Questo ragionamento mi piace perché, a pensarci, in principio doveva essere realmente così: c’era una terra e c’era della gente che la occupava. Queste persone, sin dal principio intendo, non devono averla occupata in maniera passiva, perché oggi sappiamo che oltre alla terra ed alla gente il paese è fatto da una manciata di altre cose; dico manciata perché, in fondo, non sono richieste tante cose ad un paese per essere paese. Così, su due piedi, mi verrebbe da citare le istituzioni, quindi un comune; i servizi, almeno quelli essenziali come forniture, sanità e trasporti; infine la scuola, quantomeno quella dell’obbligo, che non è che la declinazione moderna di una società che tramanda cultura e valori alle nuove generazioni per non estinguersi nell’oblio.

Ecco, può darsi abbia tralasciato qualcosa, ma credo che in generale questi siano i pilastri, le colonne portanti, sui quali un paese può reggersi e sul quale può crescere e prosperare una società civile. E’ questo il substrato su cui dovrebbero innestarsi gli istituti della produzione e del commercio in qualsivoglia declinazione. Non per bigottismo, ma per pragmatismo: il commercio di beni e servizi e, nello specifico di Capri, il turismo, sono come l’ultimo piano di un sontuoso grattacielo. Rappresentano quindi quello che è forse il piano più prestigioso, ambito e, massì, forse anche il più interessante.
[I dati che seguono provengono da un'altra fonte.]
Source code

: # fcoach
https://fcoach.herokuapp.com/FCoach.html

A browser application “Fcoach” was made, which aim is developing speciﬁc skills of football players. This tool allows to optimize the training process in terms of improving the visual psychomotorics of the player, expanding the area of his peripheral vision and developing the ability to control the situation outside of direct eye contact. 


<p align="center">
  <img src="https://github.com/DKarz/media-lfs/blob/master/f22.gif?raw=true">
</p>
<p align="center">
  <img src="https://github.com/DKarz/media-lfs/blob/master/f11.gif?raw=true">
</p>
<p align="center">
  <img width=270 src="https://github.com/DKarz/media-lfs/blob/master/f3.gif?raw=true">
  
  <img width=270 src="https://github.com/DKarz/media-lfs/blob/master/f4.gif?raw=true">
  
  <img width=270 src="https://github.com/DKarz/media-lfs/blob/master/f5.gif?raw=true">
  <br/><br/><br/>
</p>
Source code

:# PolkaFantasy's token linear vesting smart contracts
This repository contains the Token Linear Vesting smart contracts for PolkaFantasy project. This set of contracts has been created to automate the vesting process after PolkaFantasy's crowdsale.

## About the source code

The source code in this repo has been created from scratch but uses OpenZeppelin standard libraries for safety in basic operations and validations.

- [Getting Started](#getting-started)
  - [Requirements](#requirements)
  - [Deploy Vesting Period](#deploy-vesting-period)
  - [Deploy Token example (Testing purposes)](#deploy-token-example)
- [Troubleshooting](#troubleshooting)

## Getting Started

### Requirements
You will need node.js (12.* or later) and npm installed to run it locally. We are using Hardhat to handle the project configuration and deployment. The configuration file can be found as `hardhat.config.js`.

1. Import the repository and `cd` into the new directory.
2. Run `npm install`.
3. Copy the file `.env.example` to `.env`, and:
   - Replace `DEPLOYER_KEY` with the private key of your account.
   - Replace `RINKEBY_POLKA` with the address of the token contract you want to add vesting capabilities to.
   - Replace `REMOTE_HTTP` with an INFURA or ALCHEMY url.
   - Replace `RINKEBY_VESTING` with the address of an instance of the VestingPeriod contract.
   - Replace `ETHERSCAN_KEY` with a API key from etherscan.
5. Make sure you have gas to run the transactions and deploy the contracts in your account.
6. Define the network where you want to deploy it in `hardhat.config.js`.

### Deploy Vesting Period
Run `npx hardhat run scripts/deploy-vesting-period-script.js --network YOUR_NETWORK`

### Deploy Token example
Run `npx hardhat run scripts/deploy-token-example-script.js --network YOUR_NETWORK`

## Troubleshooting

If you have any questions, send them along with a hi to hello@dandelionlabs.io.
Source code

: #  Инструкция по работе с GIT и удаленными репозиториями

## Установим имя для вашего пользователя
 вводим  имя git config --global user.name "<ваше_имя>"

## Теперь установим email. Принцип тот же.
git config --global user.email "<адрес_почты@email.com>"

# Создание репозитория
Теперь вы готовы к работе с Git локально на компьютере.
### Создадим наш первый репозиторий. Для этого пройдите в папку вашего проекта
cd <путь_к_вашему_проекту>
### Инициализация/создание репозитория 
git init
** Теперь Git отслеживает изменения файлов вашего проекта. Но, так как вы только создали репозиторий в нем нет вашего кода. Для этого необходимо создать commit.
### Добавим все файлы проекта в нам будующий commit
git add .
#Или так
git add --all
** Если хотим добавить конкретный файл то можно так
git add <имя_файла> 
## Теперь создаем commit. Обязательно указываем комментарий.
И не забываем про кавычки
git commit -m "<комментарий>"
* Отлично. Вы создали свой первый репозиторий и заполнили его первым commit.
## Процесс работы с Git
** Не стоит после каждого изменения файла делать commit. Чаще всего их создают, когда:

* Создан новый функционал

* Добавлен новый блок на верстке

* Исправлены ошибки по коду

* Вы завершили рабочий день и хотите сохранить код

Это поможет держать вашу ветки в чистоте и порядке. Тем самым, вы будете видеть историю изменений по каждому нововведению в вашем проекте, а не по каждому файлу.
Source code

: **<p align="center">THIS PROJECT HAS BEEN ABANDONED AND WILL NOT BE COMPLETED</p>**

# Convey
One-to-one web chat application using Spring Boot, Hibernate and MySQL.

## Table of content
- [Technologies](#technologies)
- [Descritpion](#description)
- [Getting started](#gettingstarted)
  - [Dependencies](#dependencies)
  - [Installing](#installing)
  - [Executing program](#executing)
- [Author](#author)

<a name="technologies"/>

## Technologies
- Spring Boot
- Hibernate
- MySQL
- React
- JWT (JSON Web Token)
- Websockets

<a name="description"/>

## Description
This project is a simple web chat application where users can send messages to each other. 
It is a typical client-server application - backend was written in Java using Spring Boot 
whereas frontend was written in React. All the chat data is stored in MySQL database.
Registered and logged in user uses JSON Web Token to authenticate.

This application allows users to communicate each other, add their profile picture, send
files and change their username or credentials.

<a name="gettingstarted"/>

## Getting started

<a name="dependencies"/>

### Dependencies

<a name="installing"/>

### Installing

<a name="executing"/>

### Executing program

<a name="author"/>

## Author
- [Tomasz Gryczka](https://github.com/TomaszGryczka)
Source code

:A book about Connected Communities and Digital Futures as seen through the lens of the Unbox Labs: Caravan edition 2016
I pilastri che lo sorreggono, però, sono il paese vero e proprio. Sono quelli che fanno un paese paese e che fanno sì che un grande albergo, un villaggio turistico o uno sconfinato agriturismo non siano un paese e che la Città di Capri lo sia.

Con questa premessa che, a questo punto, posso solo sperare non sia campata in aria, mi chiedo: come si giudica la salute di un paese? Sentiamo spesso parlare di indici economici, ma cosa succede ad un paese quando i servizi come trasporti e sanità sono in stato di emergenza, le istituzioni latitano e la scuola si sgretola e non trova posto?

Rischiando di sembrare melodrammatica, da consigliera di questo comune mi domando se il nostro paese potrà sopravvivere senza licei. Se chiusi i cinema, le scuole, i centri sportivi e poi le botteghe, i ristoranti e gli alberghi grandi e piccoli, non si arrivi al giorno che sia lo stesso Comune di Capri a chiudere quando termina la stagione estiva. Mi domando se non valga la pena di lottare per tenerci stretti le scuole, se non si possa fare di più per fermare la diaspora degli studenti liceali, se non sia il caso di aprire il dibattito su quanto valore abbia la scuola superiore per il diritto di questa terra a chiamarsi paese. A chi risponde che presto sorgerà un mega polo scolastico nel vicino ed amico Comune di Anacapri, a soli 10 minuti di autobus (che partono ogni quanto?), vorrei chiedere: perché? Perché il vicino Comune di Anacapri è capace di dare priorità ad un centro multimediale per studenti e residenti, per centri sportivi, servizi accessori, scuole e tutto quello che fa di un paese un paese, mentre noi dobbiamo delegare con l’alibi che per avere tutto questo, in fondo, basta prendere un autobus? Qual è il disegno amministrativo dietro tutto questo? Consciamente o inconsciamente trasformare il Comune di Capri nella periferia di lusso di un Paese, con la «p» maiuscola, facilmente raggiungibile? In un villaggio turistico che con l’avvento dell’autunno tanto vale che spenga anche l’illuminazione delle strade, per quanto desolante e abbandonato?

Ben venga che il Comune metta su Infopoint per i turisti o organizzi spettacoli estivi per i nostri ospiti, siamo pur sempre una comunità votata all’accoglienza, ma non può essere questa l’unica vocazione di un’amministrazione. Imprenditori, commercianti, e professionisti del settore già ricoprono quel ruolo, che il Comune prenda in mano la situazione di questo paese malato e ripristini una comunità! Io, personalmente, direi di ripartire dai ragazzi, trovando immediatamente una sede unica e dignitosa per il liceo: sopportiamo pure i disagi di trasporti precari e di un ospedale in perenne stato di carenza, ma non sopporterei di derubare i ragazzi dell’esperienza di appartenere ad una Scuola, è un’esperienza troppo importante, troppo cruciale nella formazione di una persona. Sgretolare una scuola è un crimine, poniamogli fine.